Daniel Rudnick and his father Phil are hoping supervisors will allow them to develop a 255-acre site at the corner of 7th Standard Road and Interstate 5, converting that open farmland into a venue that could host as many as 65,000 guests for music festivals in the spirit of Coachella or Stagecoach.
The Rudnicks face opposition from Buttonwillow area farmers who have raised concerns about traffic congestion, pesticide overspray and the impact to their farming operations.
The Kern County Planning Commission voted against the project last month and, in response, the Rudnicks rolled back their original plan for a permanent venue that could host up to eight festivals a year.
On Tuesday they’ll ask supervisors to issue them a permit to run three events per year for three years.
Daniel Rudnick said the group is hoping to prove, in those three years, that the project is a long-term cultural and economic benefit to Kern County.
“Some of my neighbors are irritated at the fact that a music festival would come to our property,” he said. “They’re all great people. But they feel like it will be farmaggeddon out in Buttonwillow – the end of all farming.”
Pesticide concerns, Rudnick said, are a bit of red herring because the site will be in operation for only nine days of each year.
Traffic will be well handled, he said, and he offered letters from Caltrans and the California Highway Patrol clearing the project as long as Rudnicks and the event management firms they might hire to run the festivals cooperate with authorities.
“We look at every event months in advance and we develop collaboratively a traffic management plan using all the tools in the Caltrans and CHP toolbox,” Rudnick said. “We’ve designed something that will have more headroom than the peak amount of traffic we expect.”
Ultimately, he said, the venue could be an amazing boon to Kern County, bringing millions of dollars into the county along with major music acts, amazing art and international recognition.
The Rudnicks have pushed hard to convince the community that Cal Centre will be a great improvement to the life of the community.
A gala dinner was held on Wednesday to promote the project and a glossy video and website laud its features.
The Rudnicks commissioned a Cal State Bakersfield economic study based on the original proposal for an eight annual event center. That study projected $50 million in direct and indirect economic benefits as visitors drop money on tickets, hotels, meals, swag, gas and other products.
But farm interests have been strong in sharing their opposition to the project among themselves and with Kern County in letters, e-mails and appearances at public meetings.
“One event is one too many,” wrote farmer Cathy Palla in an August e-mail to other farmers in the area. “This company is trying to get their foot in the door.”
Many of the opponents are leaders with substantial credibility in the agriculture community.

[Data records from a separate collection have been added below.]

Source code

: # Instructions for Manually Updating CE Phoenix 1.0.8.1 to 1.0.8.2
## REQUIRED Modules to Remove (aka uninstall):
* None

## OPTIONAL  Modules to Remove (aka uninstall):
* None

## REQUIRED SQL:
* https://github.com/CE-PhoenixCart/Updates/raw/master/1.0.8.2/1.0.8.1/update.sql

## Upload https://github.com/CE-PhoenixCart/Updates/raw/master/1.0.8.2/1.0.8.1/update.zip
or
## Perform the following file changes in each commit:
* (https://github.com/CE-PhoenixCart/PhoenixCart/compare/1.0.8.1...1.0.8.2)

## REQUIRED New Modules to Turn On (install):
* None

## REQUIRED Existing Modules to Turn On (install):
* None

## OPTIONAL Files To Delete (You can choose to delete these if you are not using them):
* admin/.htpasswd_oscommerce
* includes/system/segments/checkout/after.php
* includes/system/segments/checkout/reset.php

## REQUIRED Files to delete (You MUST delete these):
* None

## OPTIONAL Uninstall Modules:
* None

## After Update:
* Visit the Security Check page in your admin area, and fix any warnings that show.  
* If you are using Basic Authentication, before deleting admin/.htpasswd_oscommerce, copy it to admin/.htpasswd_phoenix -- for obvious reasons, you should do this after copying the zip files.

“This is totally an agricultural production area and should stay that way. It is zoned for agriculture for all the reasons that people have written to you. How would you like to be invaded by 85,000 people? I’m sure they are not just going to be drinking Coca-Cola and water, and now they have marijuana, which is legal,” wrote prominent farmer Fred Starhh in a letter. “This project does not match up with agriculture production. We are totally opposed to this plan and support the opposition letters and comments you have received.”
The project includes 40 acres of camping space and 113 acres of parking wrapped around a 90-acre concert venue.
Kern County supervisors heard the pitch from Rudnick and his team on Sept. 19 but chose to postpone a decision on the conditional use permit until Tuesday.
The Kern County Planning Department is recommending that supervisors deny the conditional use permit for Cal Centre based on the decision of the Kern County Planning Commission.